> [What this task involves]: Look through the records below, and copy out every line that holds the string "prints".

Records from a collection
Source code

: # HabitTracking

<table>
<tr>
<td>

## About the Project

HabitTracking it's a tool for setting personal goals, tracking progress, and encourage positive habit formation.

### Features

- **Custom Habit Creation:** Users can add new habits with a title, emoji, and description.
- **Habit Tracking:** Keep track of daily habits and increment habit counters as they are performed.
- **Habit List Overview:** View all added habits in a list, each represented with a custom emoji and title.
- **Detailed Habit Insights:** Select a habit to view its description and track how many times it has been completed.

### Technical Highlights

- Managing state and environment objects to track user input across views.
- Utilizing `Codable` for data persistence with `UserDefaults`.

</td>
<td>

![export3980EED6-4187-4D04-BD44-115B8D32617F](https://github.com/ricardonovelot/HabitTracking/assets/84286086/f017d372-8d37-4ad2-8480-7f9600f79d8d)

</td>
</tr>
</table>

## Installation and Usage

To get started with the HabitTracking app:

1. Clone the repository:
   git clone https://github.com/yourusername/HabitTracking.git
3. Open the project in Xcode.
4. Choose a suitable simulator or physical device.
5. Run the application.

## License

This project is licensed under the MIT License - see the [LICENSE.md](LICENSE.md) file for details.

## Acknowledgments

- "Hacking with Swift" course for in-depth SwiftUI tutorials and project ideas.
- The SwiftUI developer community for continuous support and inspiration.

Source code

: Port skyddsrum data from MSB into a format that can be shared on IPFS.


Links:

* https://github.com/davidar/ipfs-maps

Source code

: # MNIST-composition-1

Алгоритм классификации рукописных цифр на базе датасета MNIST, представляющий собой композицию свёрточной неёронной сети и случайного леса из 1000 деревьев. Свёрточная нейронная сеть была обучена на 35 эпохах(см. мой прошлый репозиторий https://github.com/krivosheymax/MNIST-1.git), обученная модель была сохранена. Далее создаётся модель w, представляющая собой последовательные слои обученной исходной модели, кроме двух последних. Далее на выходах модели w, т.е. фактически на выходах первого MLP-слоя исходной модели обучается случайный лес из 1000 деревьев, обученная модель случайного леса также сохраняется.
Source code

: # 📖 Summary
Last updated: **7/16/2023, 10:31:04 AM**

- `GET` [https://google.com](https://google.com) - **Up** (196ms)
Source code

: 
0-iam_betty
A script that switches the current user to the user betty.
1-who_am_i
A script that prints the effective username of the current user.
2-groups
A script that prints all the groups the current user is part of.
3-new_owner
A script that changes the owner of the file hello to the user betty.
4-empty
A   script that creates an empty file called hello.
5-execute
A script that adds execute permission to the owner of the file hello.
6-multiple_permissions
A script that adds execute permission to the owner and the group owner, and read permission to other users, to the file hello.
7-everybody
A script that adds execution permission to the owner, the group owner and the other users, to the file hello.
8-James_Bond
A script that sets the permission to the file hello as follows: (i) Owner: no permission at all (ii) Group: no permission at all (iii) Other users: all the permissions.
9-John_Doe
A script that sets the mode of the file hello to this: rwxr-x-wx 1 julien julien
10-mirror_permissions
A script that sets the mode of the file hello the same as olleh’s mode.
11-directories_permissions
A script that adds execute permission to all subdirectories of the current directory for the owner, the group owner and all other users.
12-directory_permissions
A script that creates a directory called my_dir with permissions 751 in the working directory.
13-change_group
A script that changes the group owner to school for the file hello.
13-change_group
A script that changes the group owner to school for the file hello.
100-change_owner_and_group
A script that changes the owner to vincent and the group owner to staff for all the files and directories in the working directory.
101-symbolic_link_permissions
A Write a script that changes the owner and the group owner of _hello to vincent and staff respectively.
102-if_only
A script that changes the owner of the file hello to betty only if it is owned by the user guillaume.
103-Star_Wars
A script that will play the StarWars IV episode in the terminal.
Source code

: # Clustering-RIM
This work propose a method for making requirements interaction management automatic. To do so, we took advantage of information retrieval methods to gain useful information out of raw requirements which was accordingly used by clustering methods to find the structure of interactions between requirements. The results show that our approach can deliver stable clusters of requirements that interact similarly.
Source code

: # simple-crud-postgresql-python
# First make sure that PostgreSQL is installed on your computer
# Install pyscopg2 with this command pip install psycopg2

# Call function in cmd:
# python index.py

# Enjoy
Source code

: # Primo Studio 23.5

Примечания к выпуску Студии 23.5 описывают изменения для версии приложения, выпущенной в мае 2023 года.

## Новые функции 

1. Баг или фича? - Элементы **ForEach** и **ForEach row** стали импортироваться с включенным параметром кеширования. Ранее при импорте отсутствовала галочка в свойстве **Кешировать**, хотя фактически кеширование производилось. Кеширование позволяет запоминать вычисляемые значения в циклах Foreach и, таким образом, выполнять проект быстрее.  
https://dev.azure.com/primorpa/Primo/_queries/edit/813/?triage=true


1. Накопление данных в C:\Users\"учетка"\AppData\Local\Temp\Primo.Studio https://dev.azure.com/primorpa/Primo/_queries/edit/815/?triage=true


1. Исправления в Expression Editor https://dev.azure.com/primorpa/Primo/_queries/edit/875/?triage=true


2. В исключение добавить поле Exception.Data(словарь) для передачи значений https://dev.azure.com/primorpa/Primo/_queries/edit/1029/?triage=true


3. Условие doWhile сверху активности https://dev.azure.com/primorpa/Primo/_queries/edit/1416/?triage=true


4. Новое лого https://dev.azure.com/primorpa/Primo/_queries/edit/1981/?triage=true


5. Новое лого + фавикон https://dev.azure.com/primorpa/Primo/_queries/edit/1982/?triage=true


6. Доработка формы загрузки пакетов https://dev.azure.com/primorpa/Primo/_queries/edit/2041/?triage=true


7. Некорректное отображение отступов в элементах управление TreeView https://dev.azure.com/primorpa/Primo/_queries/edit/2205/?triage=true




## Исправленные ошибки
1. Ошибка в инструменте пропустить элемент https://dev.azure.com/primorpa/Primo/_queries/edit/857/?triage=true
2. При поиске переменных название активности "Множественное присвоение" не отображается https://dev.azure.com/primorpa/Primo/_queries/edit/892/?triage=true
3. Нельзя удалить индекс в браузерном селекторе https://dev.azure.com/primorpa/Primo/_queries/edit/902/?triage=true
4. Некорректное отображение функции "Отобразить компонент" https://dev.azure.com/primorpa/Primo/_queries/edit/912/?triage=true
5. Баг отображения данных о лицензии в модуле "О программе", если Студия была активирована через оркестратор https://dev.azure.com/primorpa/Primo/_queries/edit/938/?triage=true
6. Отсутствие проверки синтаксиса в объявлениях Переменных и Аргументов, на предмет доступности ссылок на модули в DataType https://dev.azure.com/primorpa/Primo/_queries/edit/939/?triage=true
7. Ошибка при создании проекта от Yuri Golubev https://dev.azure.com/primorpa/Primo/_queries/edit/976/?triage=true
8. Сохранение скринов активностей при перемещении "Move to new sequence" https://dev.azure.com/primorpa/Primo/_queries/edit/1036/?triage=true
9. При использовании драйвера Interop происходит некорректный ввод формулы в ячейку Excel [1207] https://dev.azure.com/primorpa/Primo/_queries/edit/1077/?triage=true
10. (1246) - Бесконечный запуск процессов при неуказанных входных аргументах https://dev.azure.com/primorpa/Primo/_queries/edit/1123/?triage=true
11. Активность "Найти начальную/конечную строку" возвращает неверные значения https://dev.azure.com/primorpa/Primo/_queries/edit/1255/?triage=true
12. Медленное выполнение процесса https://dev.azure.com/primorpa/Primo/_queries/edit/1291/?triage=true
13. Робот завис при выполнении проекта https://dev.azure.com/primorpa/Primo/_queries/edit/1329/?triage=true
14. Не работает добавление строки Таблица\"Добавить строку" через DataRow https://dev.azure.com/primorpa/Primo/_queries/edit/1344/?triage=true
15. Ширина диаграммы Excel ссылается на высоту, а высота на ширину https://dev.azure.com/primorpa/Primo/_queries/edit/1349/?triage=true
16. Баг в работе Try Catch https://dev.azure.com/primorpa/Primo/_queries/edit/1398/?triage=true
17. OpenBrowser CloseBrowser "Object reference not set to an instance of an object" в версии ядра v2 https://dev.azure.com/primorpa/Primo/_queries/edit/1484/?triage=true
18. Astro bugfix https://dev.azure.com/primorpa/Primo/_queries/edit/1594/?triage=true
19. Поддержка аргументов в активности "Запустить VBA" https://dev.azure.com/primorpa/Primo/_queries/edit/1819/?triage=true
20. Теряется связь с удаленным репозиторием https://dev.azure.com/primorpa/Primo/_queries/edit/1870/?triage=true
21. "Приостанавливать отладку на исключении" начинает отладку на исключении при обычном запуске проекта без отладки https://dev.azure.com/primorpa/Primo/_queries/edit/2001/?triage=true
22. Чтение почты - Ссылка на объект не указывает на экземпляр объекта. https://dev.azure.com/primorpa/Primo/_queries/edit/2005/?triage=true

> [Expected answer]:
A script that prints the effective username of the current user.
A script that prints all the groups the current user is part of.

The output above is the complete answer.